Pantas Rezeki Menjauh !

PRAKTEK JUAL BELI YANG MENDATANGKAN REZEKI  

Jual beli adalah kegiatan yang sudah jadi biasa bagi kita sehingga dianggap tidak terlalu istimewa untuk dibahas. Kita sebagai konsumen membutuhkan barang untuk memenuhi kebutuhan kita dan penjual menyediakan barang tersebut dengan imbalan sejumlah uang.
Transaksi jual beli bisa terjadi jika kedua belah pihak sama-sama setuju dengan harga barang tersebut. Yang paling penting dari transaksi jual beli adalah adanya keikhlasan antara penjual dan pembeli dengan harga yang disepakati bersama sehingga jual beli itu jadi berkah.

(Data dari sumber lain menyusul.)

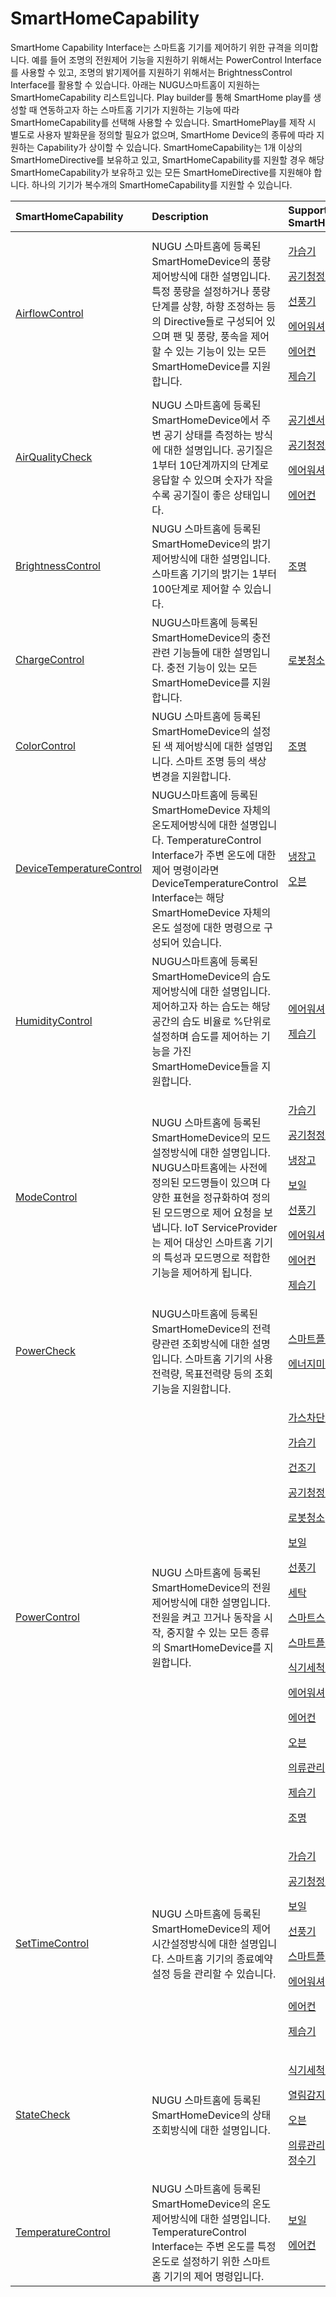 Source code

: # SmartHomeCapability

SmartHome Capability Interface는 스마트홈 기기를 제어하기 위한 규격을 의미합니다. 예를 들어 조명의 전원제어 기능을 지원하기 위해서는 PowerControl Interface를 사용할 수 있고, 조명의 밝기제어를 지원하기 위해서는 BrightnessControl Interface를 활용할 수 있습니다. 아래는 NUGU스마트홈이 지원하는 SmartHomeCapability 리스트입니다. Play builder를 통해 SmartHome play를 생성할 때 연동하고자 하는 스마트홈 기기가 지원하는 기능에 따라 SmartHomeCapability를 선택해 사용할 수 있습니다. SmartHomePlay를 제작 시 별도로 사용자 발화문을 정의할 필요가 없으며, SmartHome Device의 종류에 따라 지원하는 Capability가 상이할 수 있습니다. SmartHomeCapability는 1개 이상의 SmartHomeDirective를 보유하고 있고, SmartHomeCapability를 지원할 경우 해당 SmartHomeCapability가 보유하고 있는 모든 SmartHomeDirective를 지원해야 합니다. 하나의 기기가 복수개의 SmartHomeCapability를 지원할 수 있습니다.

<table>
  <thead>
    <tr>
      <th style="text-align:left">SmartHomeCapability</th>
      <th style="text-align:left">Description</th>
      <th style="text-align:left">Supported SmartHomeDevice</th>
    </tr>
  </thead>
  <tbody>
    <tr>
      <td style="text-align:left"><a href="airflowcontrol-interface.md"> AirflowControl</a>
      </td>
      <td style="text-align:left">NUGU &#xC2A4;&#xB9C8;&#xD2B8;&#xD648;&#xC5D0; &#xB4F1;&#xB85D;&#xB41C;
        SmartHomeDevice&#xC758; &#xD48D;&#xB7C9;&#xC81C;&#xC5B4;&#xBC29;&#xC2DD;&#xC5D0;
        &#xB300;&#xD55C; &#xC124;&#xBA85;&#xC785;&#xB2C8;&#xB2E4;. &#xD2B9;&#xC815;
        &#xD48D;&#xB7C9;&#xC744; &#xC124;&#xC815;&#xD558;&#xAC70;&#xB098; &#xD48D;&#xB7C9;
        &#xB2E8;&#xACC4;&#xB97C; &#xC0C1;&#xD5A5;, &#xD558;&#xD5A5; &#xC870;&#xC815;&#xD558;&#xB294;
        &#xB4F1;&#xC758; Directive&#xB4E4;&#xB85C; &#xAD6C;&#xC131;&#xB418;&#xC5B4;
        &#xC788;&#xC73C;&#xBA70; &#xD32C; &#xBC0F; &#xD48D;&#xB7C9;, &#xD48D;&#xC18D;&#xC744;
        &#xC81C;&#xC5B4;&#xD560; &#xC218; &#xC788;&#xB294; &#xAE30;&#xB2A5;&#xC774;
        &#xC788;&#xB294; &#xBAA8;&#xB4E0; SmartHomeDevice&#xB97C; &#xC9C0;&#xC6D0;&#xD569;&#xB2C8;&#xB2E4;.</td>
      <td
      style="text-align:left">
        <p><a href="../smarthomedevicetype/type-2.md">&#xAC00;&#xC2B5;&#xAE30;</a>
        </p>
        <p><a href="../smarthomedevicetype/type-4-1.md">&#xACF5;&#xAE30;&#xCCAD;&#xC815;&#xAE30;</a>
        </p>
        <p><a href="../smarthomedevicetype/type-8.md">&#xC120;&#xD48D;&#xAE30;</a>
        </p>
        <p><a href="../smarthomedevicetype/type-14.md">&#xC5D0;&#xC5B4;&#xC6CC;&#xC154;</a>
        </p>
        <p><a href="../smarthomedevicetype/type-15.md">&#xC5D0;&#xC5B4;&#xCEE8;</a>
        </p>
        <p><a href="../smarthomedevicetype/type-20.md">&#xC81C;&#xC2B5;&#xAE30;</a>
        </p>
        </td>
    </tr>
    <tr>
      <td style="text-align:left"> <a href="airqualitycheck-interface.md">AirQualityCheck</a>
      </td>
      <td style="text-align:left">NUGU &#xC2A4;&#xB9C8;&#xD2B8;&#xD648;&#xC5D0; &#xB4F1;&#xB85D;&#xB41C;
        SmartHomeDevice&#xC5D0;&#xC11C; &#xC8FC;&#xBCC0; &#xACF5;&#xAE30; &#xC0C1;&#xD0DC;&#xB97C;
        &#xCE21;&#xC815;&#xD558;&#xB294; &#xBC29;&#xC2DD;&#xC5D0; &#xB300;&#xD55C;
        &#xC124;&#xBA85;&#xC785;&#xB2C8;&#xB2E4;. &#xACF5;&#xAE30;&#xC9C8;&#xC740;
        1&#xBD80;&#xD130; 10&#xB2E8;&#xACC4;&#xAE4C;&#xC9C0;&#xC758; &#xB2E8;&#xACC4;&#xB85C;
        &#xC751;&#xB2F5;&#xD560; &#xC218; &#xC788;&#xC73C;&#xBA70; &#xC22B;&#xC790;&#xAC00;
        &#xC791;&#xC744;&#xC218;&#xB85D; &#xACF5;&#xAE30;&#xC9C8;&#xC774; &#xC88B;&#xC740;
        &#xC0C1;&#xD0DC;&#xC785;&#xB2C8;&#xB2E4;.</td>
      <td style="text-align:left">
        <p><a href="../smarthomedevicetype/type-4.md">&#xACF5;&#xAE30;&#xC13C;&#xC11C;</a>
        </p>
        <p><a href="../smarthomedevicetype/type-4-1.md">&#xACF5;&#xAE30;&#xCCAD;&#xC815;&#xAE30;</a>
        </p>
        <p><a href="../smarthomedevicetype/type-14.md">&#xC5D0;&#xC5B4;&#xC6CC;&#xC154;</a>
        </p>
        <p><a href="../smarthomedevicetype/type-15.md">&#xC5D0;&#xC5B4;&#xCEE8;</a>
        </p>
      </td>
    </tr>
    <tr>
      <td style="text-align:left"> <a href="brightnesscontrol-interface.md">BrightnessControl</a>
      </td>
      <td style="text-align:left">NUGU &#xC2A4;&#xB9C8;&#xD2B8;&#xD648;&#xC5D0; &#xB4F1;&#xB85D;&#xB41C;
        SmartHomeDevice&#xC758; &#xBC1D;&#xAE30;&#xC81C;&#xC5B4;&#xBC29;&#xC2DD;&#xC5D0;
        &#xB300;&#xD55C; &#xC124;&#xBA85;&#xC785;&#xB2C8;&#xB2E4;. &#xC2A4;&#xB9C8;&#xD2B8;&#xD648;
        &#xAE30;&#xAE30;&#xC758; &#xBC1D;&#xAE30;&#xB294; 1&#xBD80;&#xD130; 100&#xB2E8;&#xACC4;&#xB85C;
        &#xC81C;&#xC5B4;&#xD560; &#xC218; &#xC788;&#xC2B5;&#xB2C8;&#xB2E4;.</td>
      <td
      style="text-align:left"><a href="../smarthomedevicetype/type-21.md">&#xC870;&#xBA85;</a>
        </td>
    </tr>
    <tr>
      <td style="text-align:left"> <a href="chargecontrol-interface.md">ChargeControl</a>
      </td>
      <td style="text-align:left">NUGU&#xC2A4;&#xB9C8;&#xD2B8;&#xD648;&#xC5D0; &#xB4F1;&#xB85D;&#xB41C;
        SmartHomeDevice&#xC758; &#xCDA9;&#xC804;&#xAD00;&#xB828; &#xAE30;&#xB2A5;&#xB4E4;&#xC5D0;
        &#xB300;&#xD55C; &#xC124;&#xBA85;&#xC785;&#xB2C8;&#xB2E4;. &#xCDA9;&#xC804;
        &#xAE30;&#xB2A5;&#xC774; &#xC788;&#xB294; &#xBAA8;&#xB4E0; SmartHomeDevice&#xB97C;
        &#xC9C0;&#xC6D0;&#xD569;&#xB2C8;&#xB2E4;.</td>
      <td style="text-align:left"><a href="../smarthomedevicetype/type-6.md">&#xB85C;&#xBD07;&#xCCAD;&#xC18C;</a>
      </td>
    </tr>
    <tr>
      <td style="text-align:left"> <a href="colorcontrol-interface.md">ColorControl</a>
      </td>
      <td style="text-align:left">NUGU &#xC2A4;&#xB9C8;&#xD2B8;&#xD648;&#xC5D0; &#xB4F1;&#xB85D;&#xB41C;
        SmartHomeDevice&#xC758; &#xC124;&#xC815;&#xB41C; &#xC0C9; &#xC81C;&#xC5B4;&#xBC29;&#xC2DD;&#xC5D0;
        &#xB300;&#xD55C; &#xC124;&#xBA85;&#xC785;&#xB2C8;&#xB2E4;. &#xC2A4;&#xB9C8;&#xD2B8;
        &#xC870;&#xBA85; &#xB4F1;&#xC758; &#xC0C9;&#xC0C1; &#xBCC0;&#xACBD;&#xC744;
        &#xC9C0;&#xC6D0;&#xD569;&#xB2C8;&#xB2E4;.</td>
      <td style="text-align:left"><a href="../smarthomedevicetype/type-21.md">&#xC870;&#xBA85;</a>
      </td>
    </tr>
    <tr>
      <td style="text-align:left"> <a href="devicetemperaturecontrol-interface.md">DeviceTemperatureControl</a>
      </td>
      <td style="text-align:left">NUGU&#xC2A4;&#xB9C8;&#xD2B8;&#xD648;&#xC5D0; &#xB4F1;&#xB85D;&#xB41C;
        SmartHomeDevice &#xC790;&#xCCB4;&#xC758; &#xC628;&#xB3C4;&#xC81C;&#xC5B4;&#xBC29;&#xC2DD;&#xC5D0;
        &#xB300;&#xD55C; &#xC124;&#xBA85;&#xC785;&#xB2C8;&#xB2E4;. TemperatureControl
        Interface&#xAC00; &#xC8FC;&#xBCC0; &#xC628;&#xB3C4;&#xC5D0; &#xB300;&#xD55C;
        &#xC81C;&#xC5B4; &#xBA85;&#xB839;&#xC774;&#xB77C;&#xBA74; DeviceTemperatureControl
        Interface&#xB294; &#xD574;&#xB2F9; SmartHomeDevice &#xC790;&#xCCB4;&#xC758;
        &#xC628;&#xB3C4; &#xC124;&#xC815;&#xC5D0; &#xB300;&#xD55C; &#xBA85;&#xB839;&#xC73C;&#xB85C;
        &#xAD6C;&#xC131;&#xB418;&#xC5B4; &#xC788;&#xC2B5;&#xB2C8;&#xB2E4;.</td>
      <td
      style="text-align:left">
        <p><a href="../smarthomedevicetype/type-5.md">&#xB0C9;&#xC7A5;&#xACE0;</a>
        </p>
        <p><a href="../smarthomedevicetype/type-17.md">&#xC624;&#xBE10;</a>
        </p>
        </td>
    </tr>
    <tr>
      <td style="text-align:left"> <a href="humiditycontrol-interface.md">HumidityControl</a>
      </td>
      <td style="text-align:left">NUGU&#xC2A4;&#xB9C8;&#xD2B8;&#xD648;&#xC5D0; &#xB4F1;&#xB85D;&#xB41C;
        SmartHomeDevice&#xC758; &#xC2B5;&#xB3C4;&#xC81C;&#xC5B4;&#xBC29;&#xC2DD;&#xC5D0;
        &#xB300;&#xD55C; &#xC124;&#xBA85;&#xC785;&#xB2C8;&#xB2E4;. &#xC81C;&#xC5B4;&#xD558;&#xACE0;&#xC790;
        &#xD558;&#xB294; &#xC2B5;&#xB3C4;&#xB294; &#xD574;&#xB2F9; &#xACF5;&#xAC04;&#xC758;
        &#xC2B5;&#xB3C4; &#xBE44;&#xC728;&#xB85C; %&#xB2E8;&#xC704;&#xB85C; &#xC124;&#xC815;&#xD558;&#xBA70;
        &#xC2B5;&#xB3C4;&#xB97C; &#xC81C;&#xC5B4;&#xD558;&#xB294; &#xAE30;&#xB2A5;&#xC744;
        &#xAC00;&#xC9C4; SmartHomeDevice&#xB4E4;&#xC744; &#xC9C0;&#xC6D0;&#xD569;&#xB2C8;&#xB2E4;.</td>
      <td
      style="text-align:left">
        <p><a href="../smarthomedevicetype/type-14.md">&#xC5D0;&#xC5B4;&#xC6CC;&#xC154;</a>
        </p>
        <p><a href="../smarthomedevicetype/type-20.md">&#xC81C;&#xC2B5;&#xAE30;</a>
        </p>
        </td>
    </tr>
    <tr>
      <td style="text-align:left"> <a href="modecontrol-interface.md">ModeControl</a>
      </td>
      <td style="text-align:left">NUGU &#xC2A4;&#xB9C8;&#xD2B8;&#xD648;&#xC5D0; &#xB4F1;&#xB85D;&#xB41C;
        SmartHomeDevice&#xC758; &#xBAA8;&#xB4DC;&#xC124;&#xC815;&#xBC29;&#xC2DD;&#xC5D0;
        &#xB300;&#xD55C; &#xC124;&#xBA85;&#xC785;&#xB2C8;&#xB2E4;. NUGU&#xC2A4;&#xB9C8;&#xD2B8;&#xD648;&#xC5D0;&#xB294;
        &#xC0AC;&#xC804;&#xC5D0; &#xC815;&#xC758;&#xB41C; &#xBAA8;&#xB4DC;&#xBA85;&#xB4E4;&#xC774;
        &#xC788;&#xC73C;&#xBA70; &#xB2E4;&#xC591;&#xD55C; &#xD45C;&#xD604;&#xC744;
        &#xC815;&#xADDC;&#xD654;&#xD558;&#xC5EC; &#xC815;&#xC758;&#xB41C; &#xBAA8;&#xB4DC;&#xBA85;&#xC73C;&#xB85C;
        &#xC81C;&#xC5B4; &#xC694;&#xCCAD;&#xC744; &#xBCF4;&#xB0C5;&#xB2C8;&#xB2E4;.
        IoT ServiceProvider&#xB294; &#xC81C;&#xC5B4; &#xB300;&#xC0C1;&#xC778; &#xC2A4;&#xB9C8;&#xD2B8;&#xD648;
        &#xAE30;&#xAE30;&#xC758; &#xD2B9;&#xC131;&#xACFC; &#xBAA8;&#xB4DC;&#xBA85;&#xC73C;&#xB85C;
        &#xC801;&#xD569;&#xD55C; &#xAE30;&#xB2A5;&#xC744; &#xC81C;&#xC5B4;&#xD558;&#xAC8C;
        &#xB429;&#xB2C8;&#xB2E4;.</td>
      <td style="text-align:left">
        <p><a href="../smarthomedevicetype/type-2.md">&#xAC00;&#xC2B5;&#xAE30;</a>
        </p>
        <p><a href="../smarthomedevicetype/type-4-1.md">&#xACF5;&#xAE30;&#xCCAD;&#xC815;&#xAE30;</a>
        </p>
        <p><a href="../smarthomedevicetype/type-5.md">&#xB0C9;&#xC7A5;&#xACE0;</a>
        </p>
        <p><a href="../smarthomedevicetype/type-7.md">&#xBCF4;&#xC77C;</a>
        </p>
        <p><a href="../smarthomedevicetype/type-8.md">&#xC120;&#xD48D;&#xAE30;</a>
        </p>
        <p><a href="../smarthomedevicetype/type-14.md">&#xC5D0;&#xC5B4;&#xC6CC;&#xC154;</a>
        </p>
        <p><a href="../smarthomedevicetype/type-15.md">&#xC5D0;&#xC5B4;&#xCEE8;</a>
        </p>
        <p><a href="../smarthomedevicetype/type-20.md">&#xC81C;&#xC2B5;&#xAE30;</a>
        </p>
      </td>
    </tr>
    <tr>
      <td style="text-align:left"> <a href="powercheck-interface.md">PowerCheck</a>
      </td>
      <td style="text-align:left">NUGU&#xC2A4;&#xB9C8;&#xD2B8;&#xD648;&#xC5D0; &#xB4F1;&#xB85D;&#xB41C;
        SmartHomeDevice&#xC758; &#xC804;&#xB825;&#xB7C9;&#xAD00;&#xB828; &#xC870;&#xD68C;&#xBC29;&#xC2DD;&#xC5D0;
        &#xB300;&#xD55C; &#xC124;&#xBA85;&#xC785;&#xB2C8;&#xB2E4;. &#xC2A4;&#xB9C8;&#xD2B8;&#xD648;
        &#xAE30;&#xAE30;&#xC758; &#xC0AC;&#xC6A9;&#xC804;&#xB825;&#xB7C9;, &#xBAA9;&#xD45C;&#xC804;&#xB825;&#xB7C9;
        &#xB4F1;&#xC758; &#xC870;&#xD68C; &#xAE30;&#xB2A5;&#xC744; &#xC9C0;&#xC6D0;&#xD569;&#xB2C8;&#xB2E4;.</td>
      <td
      style="text-align:left">
        <p><a href="../smarthomedevicetype/type-11.md">&#xC2A4;&#xB9C8;&#xD2B8;&#xD50C;&#xB7EC;</a>
        </p>
        <p><a href="../smarthomedevicetype/type-13.md">&#xC5D0;&#xB108;&#xC9C0;&#xBBF8;&#xD130;</a>
        </p>
        </td>
    </tr>
    <tr>
      <td style="text-align:left"> <a href="powercontrol-interface.md">PowerControl</a>
      </td>
      <td style="text-align:left">NUGU &#xC2A4;&#xB9C8;&#xD2B8;&#xD648;&#xC5D0; &#xB4F1;&#xB85D;&#xB41C;
        SmartHomeDevice&#xC758; &#xC804;&#xC6D0;&#xC81C;&#xC5B4;&#xBC29;&#xC2DD;&#xC5D0;
        &#xB300;&#xD55C; &#xC124;&#xBA85;&#xC785;&#xB2C8;&#xB2E4;. &#xC804;&#xC6D0;&#xC744;
        &#xCF1C;&#xACE0; &#xB044;&#xAC70;&#xB098; &#xB3D9;&#xC791;&#xC744; &#xC2DC;&#xC791;,
        &#xC911;&#xC9C0;&#xD560; &#xC218; &#xC788;&#xB294; &#xBAA8;&#xB4E0; &#xC885;&#xB958;&#xC758;
        SmartHomeDevice&#xB97C; &#xC9C0;&#xC6D0;&#xD569;&#xB2C8;&#xB2E4;.</td>
      <td
      style="text-align:left">
        <p><a href="../smarthomedevicetype/type-1.md">&#xAC00;&#xC2A4;&#xCC28;&#xB2E8;&#xAE30;</a>
        </p>
        <p><a href="../smarthomedevicetype/type-2.md">&#xAC00;&#xC2B5;&#xAE30;</a>
        </p>
        <p><a href="../smarthomedevicetype/type-3.md">&#xAC74;&#xC870;&#xAE30;</a>
        </p>
        <p><a href="../smarthomedevicetype/type-4-1.md">&#xACF5;&#xAE30;&#xCCAD;&#xC815;&#xAE30;</a>
        </p>
        <p><a href="../smarthomedevicetype/type-6.md">&#xB85C;&#xBD07;&#xCCAD;&#xC18C;</a>
        </p>
        <p><a href="../smarthomedevicetype/type-7.md">&#xBCF4;&#xC77C;</a>
        </p>
        <p><a href="../smarthomedevicetype/type-8.md">&#xC120;&#xD48D;&#xAE30;</a>
        </p>
        <p><a href="../smarthomedevicetype/type-9.md">&#xC138;&#xD0C1;</a>
        </p>
        <p><a href="../smarthomedevicetype/type-10.md">&#xC2A4;&#xB9C8;&#xD2B8;&#xC2A4;&#xC704;</a>
        </p>
        <p><a href="../smarthomedevicetype/type-11.md">&#xC2A4;&#xB9C8;&#xD2B8;&#xD50C;&#xB7EC;</a>
        </p>
        <p><a href="../smarthomedevicetype/type-12.md">&#xC2DD;&#xAE30;&#xC138;&#xCC99;&#xAE30;</a>
        </p>
        <p><a href="../smarthomedevicetype/type-14.md">&#xC5D0;&#xC5B4;&#xC6CC;&#xC154;</a>
        </p>
        <p><a href="../smarthomedevicetype/type-15.md">&#xC5D0;&#xC5B4;&#xCEE8;</a>
        </p>
        <p><a href="../smarthomedevicetype/type-17.md">&#xC624;&#xBE10;</a>
        </p>
        <p><a href="../smarthomedevicetype/type-18.md">&#xC758;&#xB958;&#xAD00;&#xB9AC;</a>
        </p>
        <p><a href="../smarthomedevicetype/type-20.md">&#xC81C;&#xC2B5;&#xAE30;</a>
        </p>
        <p><a href="../smarthomedevicetype/type-21.md">&#xC870;&#xBA85;</a>
        </p>
        </td>
    </tr>
    <tr>
      <td style="text-align:left"> <a href="settimecontrol-interface.md">SetTimeControl</a>
      </td>
      <td style="text-align:left">NUGU &#xC2A4;&#xB9C8;&#xD2B8;&#xD648;&#xC5D0; &#xB4F1;&#xB85D;&#xB41C;
        SmartHomeDevice&#xC758; &#xC81C;&#xC5B4;&#xC2DC;&#xAC04;&#xC124;&#xC815;&#xBC29;&#xC2DD;&#xC5D0;
        &#xB300;&#xD55C; &#xC124;&#xBA85;&#xC785;&#xB2C8;&#xB2E4;. &#xC2A4;&#xB9C8;&#xD2B8;&#xD648;
        &#xAE30;&#xAE30;&#xC758; &#xC885;&#xB8CC;&#xC608;&#xC57D;&#xC124;&#xC815;
        &#xB4F1;&#xC744; &#xAD00;&#xB9AC;&#xD560; &#xC218; &#xC788;&#xC2B5;&#xB2C8;&#xB2E4;.</td>
      <td
      style="text-align:left">
        <p><a href="../smarthomedevicetype/type-2.md">&#xAC00;&#xC2B5;&#xAE30;</a>
        </p>
        <p><a href="../smarthomedevicetype/type-4-1.md">&#xACF5;&#xAE30;&#xCCAD;&#xC815;&#xAE30;</a>
        </p>
        <p><a href="../smarthomedevicetype/type-7.md">&#xBCF4;&#xC77C;</a>
        </p>
        <p><a href="../smarthomedevicetype/type-8.md">&#xC120;&#xD48D;&#xAE30;</a>
        </p>
        <p><a href="../smarthomedevicetype/type-11.md">&#xC2A4;&#xB9C8;&#xD2B8;&#xD50C;&#xB7EC;</a>
        </p>
        <p><a href="../smarthomedevicetype/type-14.md">&#xC5D0;&#xC5B4;&#xC6CC;&#xC154;</a>
        </p>
        <p><a href="../smarthomedevicetype/type-15.md">&#xC5D0;&#xC5B4;&#xCEE8;</a>
        </p>
        <p><a href="../smarthomedevicetype/type-20.md">&#xC81C;&#xC2B5;&#xAE30;</a>
        </p>
        </td>
    </tr>
    <tr>
      <td style="text-align:left"> <a href="statecheck-interface.md">StateCheck</a>
      </td>
      <td style="text-align:left">NUGU &#xC2A4;&#xB9C8;&#xD2B8;&#xD648;&#xC5D0; &#xB4F1;&#xB85D;&#xB41C;
        SmartHomeDevice&#xC758; &#xC0C1;&#xD0DC;&#xC870;&#xD68C;&#xBC29;&#xC2DD;&#xC5D0;
        &#xB300;&#xD55C; &#xC124;&#xBA85;&#xC785;&#xB2C8;&#xB2E4;.</td>
      <td style="text-align:left">
        <p><a href="../smarthomedevicetype/type-12.md">&#xC2DD;&#xAE30;&#xC138;&#xCC99;&#xAE30;</a>
        </p>
        <p><a href="../smarthomedevicetype/type-16.md">&#xC5F4;&#xB9BC;&#xAC10;&#xC9C0;&#xC13C;</a>
        </p>
        <p><a href="../smarthomedevicetype/type-17.md">&#xC624;&#xBE10;</a>
        </p>
        <p><a href="../smarthomedevicetype/type-18.md">&#xC758;&#xB958;&#xAD00;&#xB9AC;<br /></a>
          <a
          href="../smarthomedevicetype/type-19.md">&#xC815;&#xC218;&#xAE30;</a>
        </p>
      </td>
    </tr>
    <tr>
      <td style="text-align:left"> <a href="temperaturecontrol-interface.md">TemperatureControl</a>
      </td>
      <td style="text-align:left">NUGU &#xC2A4;&#xB9C8;&#xD2B8;&#xD648;&#xC5D0; &#xB4F1;&#xB85D;&#xB41C;
        SmartHomeDevice&#xC758; &#xC628;&#xB3C4;&#xC81C;&#xC5B4;&#xBC29;&#xC2DD;&#xC5D0;
        &#xB300;&#xD55C; &#xC124;&#xBA85;&#xC785;&#xB2C8;&#xB2E4;. TemperatureControl
        Interface&#xB294; &#xC8FC;&#xBCC0; &#xC628;&#xB3C4;&#xB97C; &#xD2B9;&#xC815;
        &#xC628;&#xB3C4;&#xB85C; &#xC124;&#xC815;&#xD558;&#xAE30; &#xC704;&#xD55C;
        &#xC2A4;&#xB9C8;&#xD2B8;&#xD648; &#xAE30;&#xAE30;&#xC758; &#xC81C;&#xC5B4;
        &#xBA85;&#xB839;&#xC785;&#xB2C8;&#xB2E4;.</td>
      <td style="text-align:left">
        <p><a href="../smarthomedevicetype/type-7.md">&#xBCF4;&#xC77C;</a>
        </p>
        <p><a href="../smarthomedevicetype/type-15.md">&#xC5D0;&#xC5B4;&#xCEE8;</a>
        </p>
      </td>
    </tr>
  </tbody>
</table>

Berikut adalah kisah Imam Abu Hanifah saat membeli kain sutera dari seorang ibu di pasar. Sang Imam menemukan sebuah kios yang menjual kain yang dia cari.
"Ibu, berapa harga kain ini?" tanyanya.
"Cukup seratus dirham saja tuan." kata ibu itu. Mendengar hal itu beliau terkejut dan berkata,
"Seratus dirham? Ibu tentu salah. Ini kain mahal bu, masa harganya hanya seratus dirham? Kata beliau heran. "Tolong naikkan lagi harganya," katanya setengah memaksa.
"Empat ratus dirham bagaimana?" kata sang ibu  dengan nada suara ragu-ragu.
Tapi apa jawab sang Imam.
"Tidak mungkin. Ini benar-benar kain terbaik. Bagaimana kalau ibu tanyakan ke ahli tekstil di pasar ini berapa harga yang layak untuk kain tersebut?"
Setengah heran campur takjub si ibu penjual kemudian meninggalkan kiosnya.
Kemudian dia bertanya kepada seseorang yang memang ahli soal kain sutera diujung pasar, berapa harga sepantasnya kain tersebut. Setelah mendapat jawaban kembalilah ia menemui sang Imam dan berkata.
"Ahlinya bilang kain ini biasanya berharga lima ratus dirham tuan."
"Nah itu baru harga yang pantas untuk kain seindah ini. Baiklah aku beli dengan harga lima ratus dirham." Sang Imam kemudian mengeluarkan uang sejumlah tersebut dan mengangsurkannya pada ibu penjual. Si ibu menerimanya dengan mata berkaca-kaca tak menyangka ada pembeli sebaik beliau.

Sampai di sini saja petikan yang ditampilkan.